Many research areas can include observation data. In such cases, it's important to have documented the principles on which these observations are made. The key is reproducibility.

Primary data sources

Some primary data sources may include data which comes from simple answers. This type of data collection is based on surveys. Survey documents should be clear, related to the goal of the study or research, and have a good separating power between possible answers.

The availability of the participants might be a concern. Sometimes participants are not willing to provide information. Lack of certain information may lead to data biased towards those willing to participate in the survey. Sampling bias must be avoided too. Surveys are the most used tool in social sciences, psychology, economy, and many other areas.

Secondary data

Secondary data collection is the gathering of the data which was collected and stored before and is reflected by future researchers. Most often this data is in digital form and includes digital documents and use of computational tools and platforms.

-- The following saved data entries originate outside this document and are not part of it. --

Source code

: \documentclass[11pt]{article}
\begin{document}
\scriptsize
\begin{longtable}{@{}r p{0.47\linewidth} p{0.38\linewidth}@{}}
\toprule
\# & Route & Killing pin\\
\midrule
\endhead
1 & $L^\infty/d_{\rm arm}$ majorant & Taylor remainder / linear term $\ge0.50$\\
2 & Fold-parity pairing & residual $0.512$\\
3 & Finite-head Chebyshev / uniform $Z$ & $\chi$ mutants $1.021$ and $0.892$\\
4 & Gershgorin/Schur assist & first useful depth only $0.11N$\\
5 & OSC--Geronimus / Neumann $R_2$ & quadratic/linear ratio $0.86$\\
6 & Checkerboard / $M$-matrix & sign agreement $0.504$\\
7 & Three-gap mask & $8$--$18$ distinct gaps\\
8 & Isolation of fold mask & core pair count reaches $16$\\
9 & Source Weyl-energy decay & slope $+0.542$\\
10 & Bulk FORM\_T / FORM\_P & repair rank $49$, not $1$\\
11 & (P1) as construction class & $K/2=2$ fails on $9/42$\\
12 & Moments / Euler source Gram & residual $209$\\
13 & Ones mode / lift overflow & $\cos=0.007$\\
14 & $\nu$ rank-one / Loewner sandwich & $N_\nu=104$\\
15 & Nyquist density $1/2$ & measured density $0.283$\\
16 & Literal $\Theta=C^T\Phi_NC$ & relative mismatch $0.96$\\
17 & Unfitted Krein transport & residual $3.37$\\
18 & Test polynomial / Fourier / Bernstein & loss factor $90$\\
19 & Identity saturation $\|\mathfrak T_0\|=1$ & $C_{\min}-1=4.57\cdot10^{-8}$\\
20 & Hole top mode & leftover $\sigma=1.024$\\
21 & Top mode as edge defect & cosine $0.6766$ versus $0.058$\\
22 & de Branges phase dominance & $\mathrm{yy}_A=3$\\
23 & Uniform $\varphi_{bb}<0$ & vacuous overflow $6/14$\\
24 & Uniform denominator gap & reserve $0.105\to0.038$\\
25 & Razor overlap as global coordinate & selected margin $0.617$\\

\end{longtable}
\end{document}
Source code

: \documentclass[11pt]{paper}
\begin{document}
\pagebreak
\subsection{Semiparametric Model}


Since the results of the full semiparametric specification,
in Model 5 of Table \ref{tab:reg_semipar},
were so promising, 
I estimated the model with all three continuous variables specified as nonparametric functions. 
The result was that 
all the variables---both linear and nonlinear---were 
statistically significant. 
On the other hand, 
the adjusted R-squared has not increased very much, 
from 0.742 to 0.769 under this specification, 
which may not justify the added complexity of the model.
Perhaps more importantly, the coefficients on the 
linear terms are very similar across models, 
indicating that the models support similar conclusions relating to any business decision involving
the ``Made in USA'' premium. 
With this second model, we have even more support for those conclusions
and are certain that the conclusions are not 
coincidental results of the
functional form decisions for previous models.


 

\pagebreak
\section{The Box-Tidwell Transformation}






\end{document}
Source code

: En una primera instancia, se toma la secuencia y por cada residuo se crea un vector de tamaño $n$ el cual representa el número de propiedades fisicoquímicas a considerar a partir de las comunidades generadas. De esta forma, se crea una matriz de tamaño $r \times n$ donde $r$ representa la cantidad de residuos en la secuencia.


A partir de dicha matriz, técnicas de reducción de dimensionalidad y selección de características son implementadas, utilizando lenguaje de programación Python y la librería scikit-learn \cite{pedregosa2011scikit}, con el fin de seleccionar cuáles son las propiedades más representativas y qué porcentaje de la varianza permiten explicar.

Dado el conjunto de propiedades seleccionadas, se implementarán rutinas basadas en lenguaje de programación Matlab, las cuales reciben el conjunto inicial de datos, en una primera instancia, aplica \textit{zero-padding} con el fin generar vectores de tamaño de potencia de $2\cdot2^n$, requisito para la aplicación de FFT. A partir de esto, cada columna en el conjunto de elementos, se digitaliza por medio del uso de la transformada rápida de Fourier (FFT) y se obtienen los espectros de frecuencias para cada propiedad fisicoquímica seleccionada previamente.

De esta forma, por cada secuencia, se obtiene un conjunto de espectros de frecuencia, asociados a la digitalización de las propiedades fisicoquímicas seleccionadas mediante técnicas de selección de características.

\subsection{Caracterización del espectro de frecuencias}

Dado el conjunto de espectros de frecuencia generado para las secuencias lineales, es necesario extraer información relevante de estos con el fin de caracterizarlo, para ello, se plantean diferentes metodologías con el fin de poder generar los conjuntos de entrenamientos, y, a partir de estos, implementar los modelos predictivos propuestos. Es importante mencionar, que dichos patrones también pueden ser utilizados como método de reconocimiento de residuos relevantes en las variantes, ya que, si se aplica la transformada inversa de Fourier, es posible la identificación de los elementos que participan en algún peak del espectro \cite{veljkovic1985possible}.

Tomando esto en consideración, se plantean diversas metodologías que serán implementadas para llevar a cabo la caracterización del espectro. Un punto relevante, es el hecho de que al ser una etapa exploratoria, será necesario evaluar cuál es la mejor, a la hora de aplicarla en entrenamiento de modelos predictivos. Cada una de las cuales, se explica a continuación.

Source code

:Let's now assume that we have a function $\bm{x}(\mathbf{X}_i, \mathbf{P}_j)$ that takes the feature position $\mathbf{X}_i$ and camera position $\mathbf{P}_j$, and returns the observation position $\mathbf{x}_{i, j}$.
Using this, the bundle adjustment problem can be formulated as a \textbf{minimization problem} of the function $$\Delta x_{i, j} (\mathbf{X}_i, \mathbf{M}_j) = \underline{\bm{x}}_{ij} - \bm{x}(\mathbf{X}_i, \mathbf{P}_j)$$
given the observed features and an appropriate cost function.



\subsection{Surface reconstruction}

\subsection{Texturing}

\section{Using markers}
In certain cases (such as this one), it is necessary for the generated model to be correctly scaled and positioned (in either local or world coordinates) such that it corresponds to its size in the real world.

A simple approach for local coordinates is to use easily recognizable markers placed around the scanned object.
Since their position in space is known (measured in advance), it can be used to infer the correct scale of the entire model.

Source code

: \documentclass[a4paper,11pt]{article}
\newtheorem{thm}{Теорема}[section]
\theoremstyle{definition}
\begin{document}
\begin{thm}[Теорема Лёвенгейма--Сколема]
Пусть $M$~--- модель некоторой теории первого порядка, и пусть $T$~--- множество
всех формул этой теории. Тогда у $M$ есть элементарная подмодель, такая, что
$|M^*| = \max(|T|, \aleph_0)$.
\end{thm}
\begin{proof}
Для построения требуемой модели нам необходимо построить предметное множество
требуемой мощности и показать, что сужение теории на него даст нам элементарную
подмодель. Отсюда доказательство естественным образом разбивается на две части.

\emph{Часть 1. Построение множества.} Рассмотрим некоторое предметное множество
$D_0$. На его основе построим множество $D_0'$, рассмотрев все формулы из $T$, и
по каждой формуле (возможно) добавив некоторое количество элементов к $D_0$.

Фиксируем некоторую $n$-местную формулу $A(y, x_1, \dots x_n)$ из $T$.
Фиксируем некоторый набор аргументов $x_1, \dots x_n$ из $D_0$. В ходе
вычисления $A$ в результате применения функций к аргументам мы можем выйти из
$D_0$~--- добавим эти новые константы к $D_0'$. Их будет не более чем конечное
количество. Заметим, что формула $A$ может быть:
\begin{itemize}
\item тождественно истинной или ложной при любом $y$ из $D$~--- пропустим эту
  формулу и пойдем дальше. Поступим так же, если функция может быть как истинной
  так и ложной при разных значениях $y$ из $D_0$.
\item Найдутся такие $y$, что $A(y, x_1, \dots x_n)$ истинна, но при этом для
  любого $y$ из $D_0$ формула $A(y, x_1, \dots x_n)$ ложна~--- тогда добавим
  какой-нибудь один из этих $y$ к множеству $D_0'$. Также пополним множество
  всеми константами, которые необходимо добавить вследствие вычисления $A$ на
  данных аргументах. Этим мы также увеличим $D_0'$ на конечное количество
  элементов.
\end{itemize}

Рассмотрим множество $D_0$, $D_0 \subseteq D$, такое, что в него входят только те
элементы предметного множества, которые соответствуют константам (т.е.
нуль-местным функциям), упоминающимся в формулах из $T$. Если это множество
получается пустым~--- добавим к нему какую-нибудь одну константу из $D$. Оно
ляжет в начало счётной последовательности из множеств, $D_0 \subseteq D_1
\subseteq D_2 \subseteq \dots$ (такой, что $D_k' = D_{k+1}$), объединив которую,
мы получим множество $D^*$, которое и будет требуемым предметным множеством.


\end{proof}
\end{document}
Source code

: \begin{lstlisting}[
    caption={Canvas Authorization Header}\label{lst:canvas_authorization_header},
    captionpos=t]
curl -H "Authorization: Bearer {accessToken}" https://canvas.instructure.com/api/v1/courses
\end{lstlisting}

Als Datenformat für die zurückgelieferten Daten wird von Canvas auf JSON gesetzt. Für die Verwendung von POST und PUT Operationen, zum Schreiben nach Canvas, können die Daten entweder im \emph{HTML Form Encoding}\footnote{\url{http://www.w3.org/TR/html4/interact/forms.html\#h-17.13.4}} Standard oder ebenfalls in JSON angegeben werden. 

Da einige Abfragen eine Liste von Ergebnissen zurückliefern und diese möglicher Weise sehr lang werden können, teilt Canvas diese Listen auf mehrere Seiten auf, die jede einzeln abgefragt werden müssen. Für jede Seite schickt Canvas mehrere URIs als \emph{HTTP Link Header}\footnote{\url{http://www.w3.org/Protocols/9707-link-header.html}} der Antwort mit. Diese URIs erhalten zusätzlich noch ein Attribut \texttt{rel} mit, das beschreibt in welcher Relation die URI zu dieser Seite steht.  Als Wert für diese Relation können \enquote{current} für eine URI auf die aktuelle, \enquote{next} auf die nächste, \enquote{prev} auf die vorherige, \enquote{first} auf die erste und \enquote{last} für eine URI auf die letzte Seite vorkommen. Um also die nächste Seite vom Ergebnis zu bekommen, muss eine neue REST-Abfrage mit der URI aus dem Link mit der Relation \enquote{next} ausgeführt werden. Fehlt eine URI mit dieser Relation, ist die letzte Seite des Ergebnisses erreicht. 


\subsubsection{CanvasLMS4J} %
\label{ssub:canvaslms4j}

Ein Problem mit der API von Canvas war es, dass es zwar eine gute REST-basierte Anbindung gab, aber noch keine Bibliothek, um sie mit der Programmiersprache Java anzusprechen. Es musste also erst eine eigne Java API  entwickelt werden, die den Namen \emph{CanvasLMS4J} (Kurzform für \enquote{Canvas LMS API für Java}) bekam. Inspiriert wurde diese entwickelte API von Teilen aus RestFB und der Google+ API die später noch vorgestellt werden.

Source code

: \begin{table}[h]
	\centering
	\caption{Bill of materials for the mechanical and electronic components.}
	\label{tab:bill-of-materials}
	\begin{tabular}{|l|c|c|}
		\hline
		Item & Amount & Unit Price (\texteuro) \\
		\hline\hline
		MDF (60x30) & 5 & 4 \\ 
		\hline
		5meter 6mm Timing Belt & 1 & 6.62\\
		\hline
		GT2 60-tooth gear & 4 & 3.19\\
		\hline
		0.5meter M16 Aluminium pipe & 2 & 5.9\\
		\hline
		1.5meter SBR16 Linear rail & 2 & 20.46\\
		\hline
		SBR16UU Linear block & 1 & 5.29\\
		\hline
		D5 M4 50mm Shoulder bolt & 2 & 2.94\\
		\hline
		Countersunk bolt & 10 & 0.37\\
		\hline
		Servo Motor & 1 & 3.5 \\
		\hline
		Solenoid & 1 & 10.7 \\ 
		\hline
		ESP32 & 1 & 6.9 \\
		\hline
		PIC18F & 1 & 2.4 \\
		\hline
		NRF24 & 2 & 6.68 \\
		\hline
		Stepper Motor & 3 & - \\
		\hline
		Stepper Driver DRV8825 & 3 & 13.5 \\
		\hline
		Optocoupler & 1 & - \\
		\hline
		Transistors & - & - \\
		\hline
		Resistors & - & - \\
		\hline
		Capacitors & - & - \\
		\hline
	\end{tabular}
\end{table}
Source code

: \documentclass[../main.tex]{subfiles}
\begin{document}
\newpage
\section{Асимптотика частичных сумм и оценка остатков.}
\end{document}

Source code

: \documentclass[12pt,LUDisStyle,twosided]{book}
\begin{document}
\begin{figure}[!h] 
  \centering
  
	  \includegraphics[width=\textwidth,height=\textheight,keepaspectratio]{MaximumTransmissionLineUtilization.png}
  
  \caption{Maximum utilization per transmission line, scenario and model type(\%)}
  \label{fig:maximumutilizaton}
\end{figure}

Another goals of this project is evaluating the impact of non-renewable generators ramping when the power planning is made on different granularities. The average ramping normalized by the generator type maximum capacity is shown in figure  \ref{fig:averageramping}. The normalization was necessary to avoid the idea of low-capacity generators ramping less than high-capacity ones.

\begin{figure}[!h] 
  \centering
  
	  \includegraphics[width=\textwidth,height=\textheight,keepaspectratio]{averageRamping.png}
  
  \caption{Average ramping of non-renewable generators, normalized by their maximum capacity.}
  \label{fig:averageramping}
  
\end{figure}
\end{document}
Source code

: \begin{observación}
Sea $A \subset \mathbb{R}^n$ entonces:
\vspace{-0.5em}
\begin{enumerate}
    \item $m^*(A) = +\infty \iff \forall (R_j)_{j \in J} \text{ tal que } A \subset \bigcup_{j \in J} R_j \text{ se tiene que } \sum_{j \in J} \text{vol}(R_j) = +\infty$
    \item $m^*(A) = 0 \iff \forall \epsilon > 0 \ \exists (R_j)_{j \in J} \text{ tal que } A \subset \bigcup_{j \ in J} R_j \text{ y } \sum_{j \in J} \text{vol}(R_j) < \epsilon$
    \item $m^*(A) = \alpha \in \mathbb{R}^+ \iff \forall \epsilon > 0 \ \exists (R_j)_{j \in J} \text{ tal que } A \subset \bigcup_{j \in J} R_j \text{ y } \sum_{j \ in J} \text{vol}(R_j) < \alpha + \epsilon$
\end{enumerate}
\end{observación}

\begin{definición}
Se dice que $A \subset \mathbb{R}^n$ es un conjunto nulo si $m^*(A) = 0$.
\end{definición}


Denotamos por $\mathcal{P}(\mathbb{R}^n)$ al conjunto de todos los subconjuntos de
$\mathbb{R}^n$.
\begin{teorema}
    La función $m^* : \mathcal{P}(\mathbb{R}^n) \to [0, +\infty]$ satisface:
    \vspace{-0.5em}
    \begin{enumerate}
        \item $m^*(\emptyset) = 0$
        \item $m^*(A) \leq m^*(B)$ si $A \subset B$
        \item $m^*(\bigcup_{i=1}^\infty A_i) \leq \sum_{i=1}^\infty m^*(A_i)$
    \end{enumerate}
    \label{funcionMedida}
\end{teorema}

What is the rule of the thumb for assessing secondary data? Simple: find all the aspects of data which would also be needed if the data is collected from the secondary source. Gather all data about the instruments, methods of collection, data quality, survey questions, principles of data collected, and standardization status.

Secondary data is generally stored in a specific file called meta-data. The focus of secondary data is to retrieve the metadata to ensure the information is complete and has all the relevant information about the primary data collection.

It is generally a good idea to see if the research questions are complemented well with the meta-data. One of the most frequent mistakes when working with previously collected primary data is focusing on handling the dataset relevant to the analysis instead of focusing on the meta-data first.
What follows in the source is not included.